* Work item *
Only lines holding the word "github" should be copied from the material.
Extracted material Start Marker
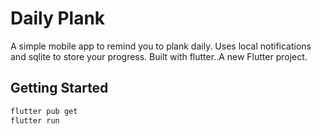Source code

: # Daily Plank

A simple mobile app to remind you to plank daily. Uses local notifications and sqlite to store your progress. Built with flutter..A new Flutter project.

## Getting Started

```bash
flutter pub get
flutter run
```
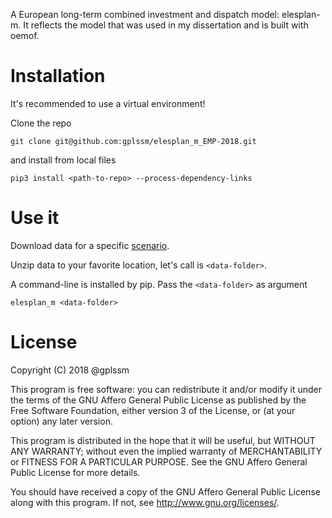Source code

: A European long-term combined investment and dispatch model: elesplan-m. It reflects the model that was used in my dissertation and
 is built with oemof.
 
 # Installation
 
 It's recommended to use a virtual environment!
 
 Clone the repo
 ```
 git clone git@github.com:gplssm/elesplan_m_EMP-2018.git
 ```
 and install from local files
 
```
pip3 install <path-to-repo> --process-dependency-links
```

# Use it

Download data for a specific [scenario](https://github.com/gplssm/elesplan-m_EMP-2108/wiki/Scenarios).

Unzip data to your favorite location, let's call is `<data-folder>`.

A command-line is installed by pip. Pass the `<data-folder>` as argument

```
elesplan_m <data-folder>
```

# License

Copyright (C) 2018  @gplssm

This program is free software: you can redistribute it and/or modify it under the terms of the GNU Affero General Public License as published by the Free Software Foundation, either version 3 of the License, or (at your option) any later version. 

This program is distributed in the hope that it will be useful, but WITHOUT ANY WARRANTY; without even the implied warranty of MERCHANTABILITY or FITNESS FOR A PARTICULAR PURPOSE.  See the GNU Affero General Public License for more details.

You should have received a copy of the GNU Affero General Public License along with this program. If not, see <http://www.gnu.org/licenses/>.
Extracted material End Marker
* Answer section *
 git clone git@github.com:gplssm/elesplan_m_EMP-2018.git
Download data for a specific [scenario](https://github.com/gplssm/elesplan-m_EMP-2108/wiki/Scenarios).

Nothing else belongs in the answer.